Fitch sees the SBA as an important pillar of good performances that led to affirmation of the Serbian rating. “The government's commitment to reform appears to be strong, with the three-year IMF Stand-By Arrangement (IMF SBA) acting as a powerful policy anchor,” the agency said.

However, Fitch warned that some of the most challenging IMF-mandated reforms, notably reform of SOEs, the resolution of strategic public enterprises that have been protected from creditors, and the "rightsizing" of the public sector workforce, are still ahead.

The IMF has been criticising the slow progress on the restructuring and privatisation of state-owned companies as well as public sector workforce reduction.

Anyway, Fitch expects Serbia’s 2016 growth to reach 2.4% thanks to investment and net exports. “The economy returned to growth in 2015, expanding by 0.7%. Growth was driven by investment and net exports. In 1Q16 the economy expanded by 3.5% y/y, the fastest rate since 2013,” Fitch said.
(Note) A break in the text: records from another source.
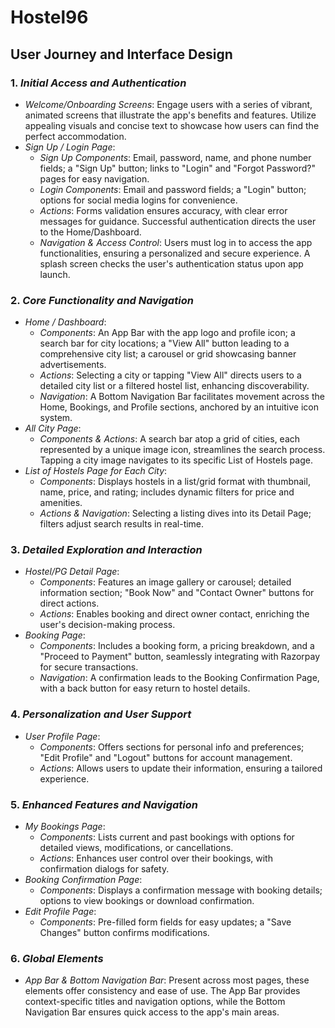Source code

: # Hostel96

User Journey and Interface Design
---------------------------------

### 1\. *Initial Access and Authentication*

*   *Welcome/Onboarding Screens*: Engage users with a series of vibrant, animated screens that illustrate the app's benefits and features. Utilize appealing visuals and concise text to showcase how users can find the perfect accommodation.
*   *Sign Up / Login Page*:
    *   *Sign Up Components*: Email, password, name, and phone number fields; a "Sign Up" button; links to "Login" and "Forgot Password?" pages for easy navigation.
    *   *Login Components*: Email and password fields; a "Login" button; options for social media logins for convenience.
    *   *Actions*: Forms validation ensures accuracy, with clear error messages for guidance. Successful authentication directs the user to the Home/Dashboard.
    *   *Navigation & Access Control*: Users must log in to access the app functionalities, ensuring a personalized and secure experience. A splash screen checks the user's authentication status upon app launch.

### 2\. *Core Functionality and Navigation*

*   *Home / Dashboard*:
    *   *Components*: An App Bar with the app logo and profile icon; a search bar for city locations; a "View All" button leading to a comprehensive city list; a carousel or grid showcasing banner advertisements.
    *   *Actions*: Selecting a city or tapping "View All" directs users to a detailed city list or a filtered hostel list, enhancing discoverability.
    *   *Navigation*: A Bottom Navigation Bar facilitates movement across the Home, Bookings, and Profile sections, anchored by an intuitive icon system.
*   *All City Page*:
    *   *Components & Actions*: A search bar atop a grid of cities, each represented by a unique image icon, streamlines the search process. Tapping a city image navigates to its specific List of Hostels page.
*   *List of Hostels Page for Each City*:
    *   *Components*: Displays hostels in a list/grid format with thumbnail, name, price, and rating; includes dynamic filters for price and amenities.
    *   *Actions & Navigation*: Selecting a listing dives into its Detail Page; filters adjust search results in real-time.

### 3\. *Detailed Exploration and Interaction*

*   *Hostel/PG Detail Page*:
    *   *Components*: Features an image gallery or carousel; detailed information section; "Book Now" and "Contact Owner" buttons for direct actions.
    *   *Actions*: Enables booking and direct owner contact, enriching the user's decision-making process.
*   *Booking Page*:
    *   *Components*: Includes a booking form, a pricing breakdown, and a "Proceed to Payment" button, seamlessly integrating with Razorpay for secure transactions.
    *   *Navigation*: A confirmation leads to the Booking Confirmation Page, with a back button for easy return to hostel details.

### 4\. *Personalization and User Support*

*   *User Profile Page*:
    *   *Components*: Offers sections for personal info and preferences; "Edit Profile" and "Logout" buttons for account management.
    *   *Actions*: Allows users to update their information, ensuring a tailored experience.

### 5\. *Enhanced Features and Navigation*

*   *My Bookings Page*:
    *   *Components*: Lists current and past bookings with options for detailed views, modifications, or cancellations.
    *   *Actions*: Enhances user control over their bookings, with confirmation dialogs for safety.
*   *Booking Confirmation Page*:
    *   *Components*: Displays a confirmation message with booking details; options to view bookings or download confirmation.
*   *Edit Profile Page*:
    *   *Components*: Pre-filled form fields for easy updates; a "Save Changes" button confirms modifications.

### 6\. *Global Elements*

*   *App Bar & Bottom Navigation Bar*: Present across most pages, these elements offer consistency and ease of use. The App Bar provides context-specific titles and navigation options, while the Bottom Navigation Bar ensures quick access to the app's main areas.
According to the rating agency the public debt/GDP ratio is expected to peak at around 77% of GDP in 2016, before falling to 74% by 2018. Serbia’s general government public debt amounted to RSD3,024.42bn (€24.67bn) or 72.5% of GDP on April 30, preliminary data from the ministry of finance’s public debt administration showed. Serbia ended 2015 with public debt of RSD3,069.82bn or 75.5% of GDP.

Fitch assumes that the government will maintain its proposed reform and fiscal consolidation agenda, in line with the IMF agreement.